I graduated to a 35mm camera after a bit. My Kodak Retina IIIc took Tri-X and I was thrilled. It had a very smooth Compur shutter. The only thing lacking was a means of knowing the distance. I could set the focus by scale, but the camera lacked a rangefinder. I shot with this one a fair amount and even today can guess distances fairly well. But my next camera solved that problem and more. It was the genuine single lens reflex Exakta, from 1936. I could see right through the lens to focus. Then I would stop the lens down and shoot the picture. And the lenses could come off and be interchanged. I got a 4omm wide angle, a 50mm normal, and a telephoto of 135mm. I paid $75. I told my mother, “This is the last camera I will ever need.” It would do everything. But there were a few things I still wanted to do that were really hard on the Exakta. For one thing, I had to look down into the viewfinder as it did not have a pentaprism. Not unlike the very first Kodak on the sectional. My words to my mother proved that I was a very bad prophet. Just to be clear, I have not improved in that department.

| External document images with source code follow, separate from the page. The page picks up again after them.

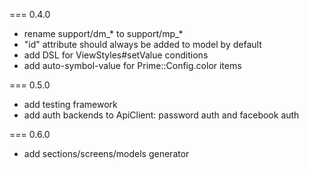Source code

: === 0.4.0
* rename support/dm_* to support/mp_*
* "id" attribute should always be added to model by default
* add DSL for ViewStyles#setValue conditions
* add auto-symbol-value for Prime::Config.color items

=== 0.5.0
* add testing framework
* add auth backends to ApiClient: password auth and facebook auth

=== 0.6.0
* add sections/screens/models generator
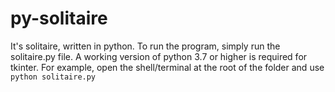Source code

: # py-solitaire
It's solitaire, written in python.
To run the program, simply run the solitaire.py file. A working version of python 3.7 or higher is required for tkinter.
For example, open the shell/terminal at the root of the folder and use `python solitaire.py`
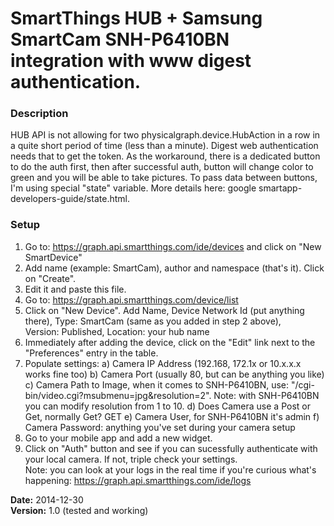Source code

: # SmartThings HUB + Samsung SmartCam SNH-P6410BN integration with www digest authentication.

### Description

HUB API is not allowing for two physicalgraph.device.HubAction in a row in a quite short period of time (less than a minute). Digest web authentication needs that to get the token. As the workaround, there is a dedicated button to do the auth first, then after successful auth, button will change color to green and you will be able to take pictures. To pass data between buttons, I'm using special "state" variable. More details here: google smartapp-developers-guide/state.html.
 
### Setup
1. Go to: https://graph.api.smartthings.com/ide/devices and click on "New SmartDevice"
2. Add name (example: SmartCam), author and namespace (that's it). Click on "Create".
3. Edit it and paste this file.
4. Go to: https://graph.api.smartthings.com/device/list
5. Click on "New Device". Add Name, Device Network Id (put anything there), Type: SmartCam (same as you added in step 2 above),<br>
Version: Published, Location: your hub name
6. Immediately after adding the device, click on the "Edit" link next to the "Preferences" entry in the table.
7. Populate settings:
  a) Camera IP Address (192.168, 172.1x or 10.x.x.x works fine too)
  b) Camera Port (usually 80, but can be anything you like)
  c) Camera Path to Image, when it comes to SNH-P6410BN, use: "/cgi-bin/video.cgi?msubmenu=jpg&resolution=2".
     Note: with SNH-P6410BN you can modify resolution from 1 to 10.
  d) Does Camera use a Post or Get, normally Get? GET
  e) Camera User, for SNH-P6410BN it's admin
  f) Camera Password: anything you've set during your camera setup
8. Go to your mobile app and add a new widget.
9. Click on "Auth" button and see if you can sucessfully authenticate with your local camera. If not, triple check your settings.<br>
Note: you can look at your logs in the real time if you're curious what's happening: https://graph.api.smartthings.com/ide/logs
 
**Date:** 2014-12-30<br>
**Version:** 1.0 (tested and working)<br>
 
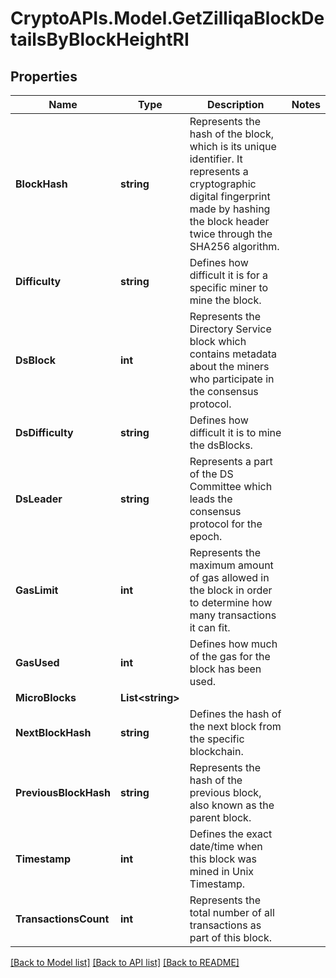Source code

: # CryptoAPIs.Model.GetZilliqaBlockDetailsByBlockHeightRI

## Properties

Name | Type | Description | Notes
------------ | ------------- | ------------- | -------------
**BlockHash** | **string** | Represents the hash of the block, which is its unique identifier. It represents a cryptographic digital fingerprint made by hashing the block header twice through the SHA256 algorithm. | 
**Difficulty** | **string** | Defines how difficult it is for a specific miner to mine the block. | 
**DsBlock** | **int** | Represents the Directory Service block which contains metadata about the miners who participate in the consensus protocol. | 
**DsDifficulty** | **string** | Defines how difficult it is to mine the dsBlocks. | 
**DsLeader** | **string** | Represents a part of the DS Committee which leads the consensus protocol for the epoch. | 
**GasLimit** | **int** | Represents the maximum amount of gas allowed in the block in order to determine how many transactions it can fit. | 
**GasUsed** | **int** | Defines how much of the gas for the block has been used. | 
**MicroBlocks** | **List&lt;string&gt;** |  | 
**NextBlockHash** | **string** | Defines the hash of the next block from the specific blockchain. | 
**PreviousBlockHash** | **string** | Represents the hash of the previous block, also known as the parent block. | 
**Timestamp** | **int** | Defines the exact date/time when this block was mined in Unix Timestamp. | 
**TransactionsCount** | **int** | Represents the total number of all transactions as part of this block. | 

[[Back to Model list]](../README.md#documentation-for-models) [[Back to API list]](../README.md#documentation-for-api-endpoints) [[Back to README]](../README.md)


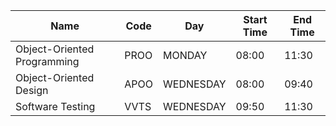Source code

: |Name | Code | Day | Start Time | End Time |
| --- | --- | --- | --- | --- |
|Object-Oriented Programming | PROO | MONDAY | 08:00 | 11:30 |
|Object-Oriented Design | APOO | WEDNESDAY | 08:00 | 09:40 |
|Software Testing | VVTS | WEDNESDAY | 09:50 | 11:30 |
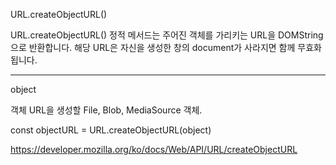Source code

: URL.createObjectURL()

URL.createObjectURL() 정적 메서드는 주어진 객체를 가리키는 URL을 DOMString으로 반환합니다. 해당 URL은 자신을 생성한 창의 document가 사라지면 함께 무효화됩니다.

---

object

객체 URL을 생성할 File, Blob, MediaSource 객체.

const objectURL = URL.createObjectURL(object)

https://developer.mozilla.org/ko/docs/Web/API/URL/createObjectURL

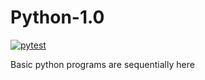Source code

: # Python-1.0
[![pytest](https://github.com/almosrof120/Python-1.0/actions/workflows/python-app.yml/badge.svg)](https://github.com/almosrof120/Python-1.0/actions/workflows/python-app.yml)

Basic python programs are sequentially here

Then I made a big jump to the Nikon. I had gone through a couple of old, used Leica rangefinders and had landed a job with my dream company, Weber and Judd. I drove after school deliveries out to their customers. Prescriptions, mostly. I started each shift with “Pill Hill” as these were the most influential doctors’ homes. But working there meant that I could buy my cameras at “cost.” Somehow I schemed a way into a Nikon F. I got a few lenses as well, finally acquiring a 35mm f/2, a 55mm f/1.2, and a great short telephoto, 105mm f/2.5. I bought Tri-X in 100 foot rolls and loaded my own cassettes. And I had access to the darkroom at my high school because I took journalism class. I was “set for life” in my teenage way of thinking.
Two events stand out. Late in October of 1968 we got some news. Presidential candidate Richard Nixon was coming to Rochester. He was holding a rally at the airport. And our high school band was invited to play. I was in the band. And so, in uniform, with a roll or two of extra Tri-X tucked into my pockets and two Nikons strung around my neck, I went to the rally. As soon as things got moving when Nixon arrived, I handed my clarinet off and shoved my way into the crowd, Nikons at the ready. I shot several pictures and was even close enough to Nixon to shake hands, but chose to keep shooting instead. The two pictures below are the ones I could locate to scan years later of about 8 or 10 usable shots. I offered them to Life magazine, earning my first rejection letter, instead of offering them to my school newspaper’s “extra edition.” I might have gained some local recognition if I had chosen otherwise, but life works that way sometimes. I have often thought about what I missed. But then…
The other event was my first paying photo gig that was for Dayton’s, the department store. They had some kind of a party one winter night for the teenagers and others in town right in their store. I showed up with Nikon in hand and took pictures. The manager asked me to come by with my pictures. He said he would pay me. I made a bunch of little prints. I think I got $25.00. My first money from photography. And I still love it.
Life Magazine missed out on some pretty cool pics, Richard. Your story is fascinating. What a memory, my friend! You seem to remember every single photo gadget you’ve ever used by name and last name! That’s pretty impressive! That’s what happens when you invest yourself heart and soul in something. I’m looking forward to the following installments. Gracias for posting!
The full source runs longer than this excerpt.